At a Christmas party, my host rose to toast the coming year, 2019, and the Remain future... after a “people’s vote”. Nonplussed, glass raised, my mind raced. Should I join the toast, or should I “come out”? In my mind’s eye I saw myself, potentially as a hypocrite, so, I stuck up my hand and said, “I have something to confess... I’m a Lexiteer!” After an awkward pause the party commenced.
The party guests were a typical middle-aged bunch of decent, professional, lefty Londoners. The wine flowed and as the evening progressed several guests sidled up to me with friendly yet puzzled expressions to find out why I’d joined the Brexiteers. At the party – and henceforth whenever the chance arises – my opening gambit is along the lines of, “Well, haven’t you read the Lisbon Treaty, the EU rule book, said to be impossible to understand but designed to alter the way EU members govern themselves?”
And I’d ask, “Did you take note how it created an EU president AND a powerful foreign policy chief, yet regardless of the Treaty’s creation of those two powerful positions – that transferred power away from EU countries – the Treaty was signed off in Lisbon in 2009 by the (then) 26?” Memorably, our prime minister, Gordon Brown did not attend. He, allegedly, had a “diary clash”? The then shadow foreign secretary William Hague told BBC News 24: “If he believes this [Lisbon] treaty is the right thing for the country then he ought to have the guts to go to the actual signing ceremony.”
Voting Remain to becoming a Leaver was quite a journey. We hear Remain vs Brexit arguments are causing family rifts and married couples to divorce. However, in my case, mostly on Facebook, I’ve just been passing on what I’ve been learning while staying polite and avoiding angry exchanges. Closer to home, two of my five grown up children have kept me in check while the others humour me.

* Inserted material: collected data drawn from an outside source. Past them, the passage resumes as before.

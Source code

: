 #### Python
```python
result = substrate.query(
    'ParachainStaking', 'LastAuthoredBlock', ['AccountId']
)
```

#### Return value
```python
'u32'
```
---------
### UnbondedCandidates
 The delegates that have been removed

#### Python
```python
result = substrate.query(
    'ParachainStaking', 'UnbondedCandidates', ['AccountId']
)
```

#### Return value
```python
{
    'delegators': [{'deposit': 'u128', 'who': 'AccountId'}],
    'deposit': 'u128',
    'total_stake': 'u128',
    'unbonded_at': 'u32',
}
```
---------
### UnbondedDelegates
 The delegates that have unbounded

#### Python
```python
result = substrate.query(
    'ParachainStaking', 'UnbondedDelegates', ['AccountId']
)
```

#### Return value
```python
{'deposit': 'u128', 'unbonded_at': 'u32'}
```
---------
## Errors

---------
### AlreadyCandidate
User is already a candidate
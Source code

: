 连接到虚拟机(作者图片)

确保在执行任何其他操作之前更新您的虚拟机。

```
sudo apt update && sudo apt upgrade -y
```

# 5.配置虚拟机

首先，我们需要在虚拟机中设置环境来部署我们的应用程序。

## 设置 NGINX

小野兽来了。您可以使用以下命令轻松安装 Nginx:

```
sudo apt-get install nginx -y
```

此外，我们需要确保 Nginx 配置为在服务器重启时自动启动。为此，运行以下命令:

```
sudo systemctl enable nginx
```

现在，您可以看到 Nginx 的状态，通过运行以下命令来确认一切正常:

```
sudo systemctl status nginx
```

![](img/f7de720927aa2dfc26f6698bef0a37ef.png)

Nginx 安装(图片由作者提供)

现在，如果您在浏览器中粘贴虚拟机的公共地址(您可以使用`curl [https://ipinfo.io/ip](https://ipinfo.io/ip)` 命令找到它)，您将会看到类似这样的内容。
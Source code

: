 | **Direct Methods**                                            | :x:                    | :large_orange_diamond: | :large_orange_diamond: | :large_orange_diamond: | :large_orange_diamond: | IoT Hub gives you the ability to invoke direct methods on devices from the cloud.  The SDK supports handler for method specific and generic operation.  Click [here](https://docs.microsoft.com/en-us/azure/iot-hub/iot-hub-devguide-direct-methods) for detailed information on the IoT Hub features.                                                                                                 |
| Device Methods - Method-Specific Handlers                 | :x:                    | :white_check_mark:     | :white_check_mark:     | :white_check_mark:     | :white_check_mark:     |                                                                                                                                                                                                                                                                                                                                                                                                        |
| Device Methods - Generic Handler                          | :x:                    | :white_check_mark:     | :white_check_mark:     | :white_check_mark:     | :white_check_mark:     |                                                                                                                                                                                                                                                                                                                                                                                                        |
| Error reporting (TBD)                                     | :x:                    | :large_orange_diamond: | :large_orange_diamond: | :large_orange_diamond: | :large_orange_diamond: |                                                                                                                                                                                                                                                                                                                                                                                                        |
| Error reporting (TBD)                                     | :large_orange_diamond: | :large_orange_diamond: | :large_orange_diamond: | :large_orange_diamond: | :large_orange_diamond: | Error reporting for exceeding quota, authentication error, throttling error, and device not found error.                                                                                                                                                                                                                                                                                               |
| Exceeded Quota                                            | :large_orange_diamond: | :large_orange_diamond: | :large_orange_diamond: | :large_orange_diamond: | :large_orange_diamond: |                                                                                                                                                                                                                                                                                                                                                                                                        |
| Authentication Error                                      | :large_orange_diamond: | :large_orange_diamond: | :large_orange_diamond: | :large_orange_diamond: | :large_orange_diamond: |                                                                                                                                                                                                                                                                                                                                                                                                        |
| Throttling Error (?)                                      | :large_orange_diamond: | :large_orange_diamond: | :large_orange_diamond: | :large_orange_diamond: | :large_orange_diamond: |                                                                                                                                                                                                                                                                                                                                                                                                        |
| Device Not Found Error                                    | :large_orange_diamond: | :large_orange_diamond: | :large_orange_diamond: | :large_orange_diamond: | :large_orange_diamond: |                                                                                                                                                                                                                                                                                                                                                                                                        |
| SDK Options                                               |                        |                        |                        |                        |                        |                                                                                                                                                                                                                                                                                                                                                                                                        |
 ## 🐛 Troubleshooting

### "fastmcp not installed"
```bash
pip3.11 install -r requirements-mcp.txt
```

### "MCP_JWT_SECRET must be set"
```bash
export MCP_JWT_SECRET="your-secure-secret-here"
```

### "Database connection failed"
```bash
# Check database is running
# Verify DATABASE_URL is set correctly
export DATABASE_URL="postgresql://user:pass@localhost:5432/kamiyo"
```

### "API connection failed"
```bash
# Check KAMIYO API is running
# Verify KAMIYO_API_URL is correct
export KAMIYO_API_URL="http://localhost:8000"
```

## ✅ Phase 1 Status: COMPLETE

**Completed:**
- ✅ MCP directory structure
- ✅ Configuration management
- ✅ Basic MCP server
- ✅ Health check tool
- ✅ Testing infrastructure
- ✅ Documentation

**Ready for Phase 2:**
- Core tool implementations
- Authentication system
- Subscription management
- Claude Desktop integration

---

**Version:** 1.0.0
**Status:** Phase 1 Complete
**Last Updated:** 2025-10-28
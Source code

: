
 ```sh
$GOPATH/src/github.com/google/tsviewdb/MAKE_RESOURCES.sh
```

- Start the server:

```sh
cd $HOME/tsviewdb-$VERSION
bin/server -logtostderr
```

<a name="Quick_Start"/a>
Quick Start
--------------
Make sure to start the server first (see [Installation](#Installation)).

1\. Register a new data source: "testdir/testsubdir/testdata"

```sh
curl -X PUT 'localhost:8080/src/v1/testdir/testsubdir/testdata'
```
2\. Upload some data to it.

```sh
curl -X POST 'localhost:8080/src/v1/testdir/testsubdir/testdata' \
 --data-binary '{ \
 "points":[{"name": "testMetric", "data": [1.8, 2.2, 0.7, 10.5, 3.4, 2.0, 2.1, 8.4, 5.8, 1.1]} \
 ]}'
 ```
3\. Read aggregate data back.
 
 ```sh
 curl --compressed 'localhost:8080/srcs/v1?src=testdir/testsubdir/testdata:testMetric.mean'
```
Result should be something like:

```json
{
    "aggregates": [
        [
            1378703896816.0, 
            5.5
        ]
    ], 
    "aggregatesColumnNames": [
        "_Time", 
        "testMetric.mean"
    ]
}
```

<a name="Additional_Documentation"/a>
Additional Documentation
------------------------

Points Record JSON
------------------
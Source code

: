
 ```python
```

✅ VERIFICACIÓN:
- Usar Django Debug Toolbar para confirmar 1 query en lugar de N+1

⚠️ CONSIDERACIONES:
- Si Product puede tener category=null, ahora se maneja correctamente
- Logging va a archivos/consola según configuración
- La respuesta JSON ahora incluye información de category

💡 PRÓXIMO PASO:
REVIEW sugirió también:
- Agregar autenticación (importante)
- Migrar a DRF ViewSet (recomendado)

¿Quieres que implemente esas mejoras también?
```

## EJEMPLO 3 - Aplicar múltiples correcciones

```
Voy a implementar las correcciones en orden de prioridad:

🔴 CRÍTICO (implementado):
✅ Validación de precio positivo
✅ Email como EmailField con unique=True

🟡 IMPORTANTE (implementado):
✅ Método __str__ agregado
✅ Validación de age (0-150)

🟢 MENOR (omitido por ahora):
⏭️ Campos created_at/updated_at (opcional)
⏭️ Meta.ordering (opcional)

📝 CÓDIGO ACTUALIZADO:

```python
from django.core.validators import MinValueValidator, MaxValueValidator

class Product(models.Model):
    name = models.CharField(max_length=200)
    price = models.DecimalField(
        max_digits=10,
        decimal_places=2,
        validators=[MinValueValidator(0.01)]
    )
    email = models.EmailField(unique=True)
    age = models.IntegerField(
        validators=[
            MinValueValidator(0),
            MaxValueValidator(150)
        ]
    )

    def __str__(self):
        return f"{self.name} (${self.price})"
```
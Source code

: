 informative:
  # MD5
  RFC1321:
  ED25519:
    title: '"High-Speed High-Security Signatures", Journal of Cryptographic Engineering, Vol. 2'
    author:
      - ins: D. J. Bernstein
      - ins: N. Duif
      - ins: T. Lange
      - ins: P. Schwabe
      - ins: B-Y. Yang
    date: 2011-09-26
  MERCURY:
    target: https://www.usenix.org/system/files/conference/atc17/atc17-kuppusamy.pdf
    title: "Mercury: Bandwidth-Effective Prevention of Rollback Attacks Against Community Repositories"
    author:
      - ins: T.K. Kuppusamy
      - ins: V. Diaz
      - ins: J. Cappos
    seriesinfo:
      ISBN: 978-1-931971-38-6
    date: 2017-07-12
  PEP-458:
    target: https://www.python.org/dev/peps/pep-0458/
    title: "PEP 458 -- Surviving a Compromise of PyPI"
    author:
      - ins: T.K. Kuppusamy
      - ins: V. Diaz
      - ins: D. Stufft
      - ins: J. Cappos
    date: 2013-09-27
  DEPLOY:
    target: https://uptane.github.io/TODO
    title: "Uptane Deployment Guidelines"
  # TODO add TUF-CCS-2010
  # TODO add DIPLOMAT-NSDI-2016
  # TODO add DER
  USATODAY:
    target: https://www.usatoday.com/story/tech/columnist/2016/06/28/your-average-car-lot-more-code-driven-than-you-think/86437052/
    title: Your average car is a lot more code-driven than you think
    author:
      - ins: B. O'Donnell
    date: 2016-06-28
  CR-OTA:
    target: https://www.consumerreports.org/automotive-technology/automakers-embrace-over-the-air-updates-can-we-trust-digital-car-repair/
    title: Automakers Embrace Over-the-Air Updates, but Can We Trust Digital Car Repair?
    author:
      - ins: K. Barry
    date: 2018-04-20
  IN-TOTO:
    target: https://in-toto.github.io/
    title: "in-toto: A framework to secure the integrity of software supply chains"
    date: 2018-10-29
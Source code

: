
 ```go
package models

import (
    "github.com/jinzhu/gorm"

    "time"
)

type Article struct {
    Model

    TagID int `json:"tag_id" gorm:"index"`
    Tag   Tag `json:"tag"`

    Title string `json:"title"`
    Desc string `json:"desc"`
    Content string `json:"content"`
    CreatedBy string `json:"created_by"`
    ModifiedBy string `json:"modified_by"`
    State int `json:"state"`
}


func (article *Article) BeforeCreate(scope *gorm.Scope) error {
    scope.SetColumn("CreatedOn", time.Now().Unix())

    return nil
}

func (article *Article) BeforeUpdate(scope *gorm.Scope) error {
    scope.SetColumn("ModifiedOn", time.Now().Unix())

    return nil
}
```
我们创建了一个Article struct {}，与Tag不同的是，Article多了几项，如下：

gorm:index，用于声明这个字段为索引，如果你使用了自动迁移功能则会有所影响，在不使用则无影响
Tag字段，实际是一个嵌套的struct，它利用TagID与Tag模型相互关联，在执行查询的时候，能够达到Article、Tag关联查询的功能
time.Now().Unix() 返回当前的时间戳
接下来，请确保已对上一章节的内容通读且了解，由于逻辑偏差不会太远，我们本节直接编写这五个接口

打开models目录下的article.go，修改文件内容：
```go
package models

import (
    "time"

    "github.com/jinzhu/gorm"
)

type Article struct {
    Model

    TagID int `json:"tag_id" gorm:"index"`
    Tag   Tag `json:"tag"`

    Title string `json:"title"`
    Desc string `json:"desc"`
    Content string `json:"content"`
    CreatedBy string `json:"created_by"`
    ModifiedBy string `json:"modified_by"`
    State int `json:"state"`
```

One told me, tongue in cheek of course, “wind your neck in, Mum”. The other shows interest but is mildly annoyed that, while I’m not exactly persona non grata, I am no longer totally on the right social bandwagon. I’m allowed to natter on by way of working out my thoughts, but soon enough my spawn will don sound cancelling headphones – the signal for me to shut up.
So, what have I learned so far on my journey to Leave? Take the Remain dogma that exaggerates its case by saying that the big red Boris bus claim was “a pack of lies”, and it was the (only) reason Leave won (with some help from the Russians)... Well, it’s true it seems that the Leavers “bent the truth” by quoting a gross figure, given the net figure is £170m after a rebate. But the principle of the message made sense: “Let’s fund our NHS instead. Vote Leave. Let’s take back control.” I’m no fan of Boris, having seen through his Jack-the-lad nonsense, nevertheless the bus suggestion offers a reasonable option. There could be billions of pounds available to spend on our poor infrastructure – including the NHS.
What else have I learned? That Remainers say half of the “club fee” is returned to us. (But where does it end up?) That the landed aristocracy benefits massively from the EU’s Common Agriculture Policy (CAP). For example: the likes of the dukes of Westminster, Northumberland and Marlborough, and Lord Rothschild, receive around £1m each per year. A colossal sum when multiplied across the years.
That Molly Scott Cato, a Green Party MEP upsets me, a Green, because her tweets infer that Lexiteers and Brexiteers are “hard-right fascists”. How very Stalinist of her! That Jeremy Corbyn is quiet because he knows that the EU TTIP (the Transatlantic Trade and Investment Partnership) will scupper Labour’s plan to renationalise the railways and public services – if we remain inside the EU!
That, as Labour MP Kate Hoey points out, in the EU the NHS must become “open to the markets” too.” That the Greens, paradoxically, after years of campaigning otherwise, appear now to support the “just-in-time” trucking of goods that precludes local production, and seem concerned that Leave may cause our GDP score to slip!
That many Remainers think the EU Commission is socialist, while conversely, Hoey writes: “How can we preserve our public services when the EU Services Directive helped force the privatisation of the Royal Mail and EU rules against state aid will make it almost impossible to renationalise the railways? TTIP is a gift to the multinational corporations. I certainly don’t trust it to be on the side of small businesses or trade unions.”
And for me? It is the bloc’s unfair punishment of the ordinary people of Greece, TTIP, and nothing effective in the CAP for organic farming that led me to agree that the EU is a neoliberal, pro global-capitalism project first and foremost. And as for the Remainers’ campaign for a “people’s vote”, as professor of economics Yanis Varoufakis points out, “it seems a direct insult to Leavers to imply their winning vote wasn’t made by the [right] ‘people’”. I have since joined Varoufakis’s Democracy in Europe Movement 2025 (DieM25) which appears to be a sustainable way of becoming truly European. Simply staying inside the EU won’t cut it.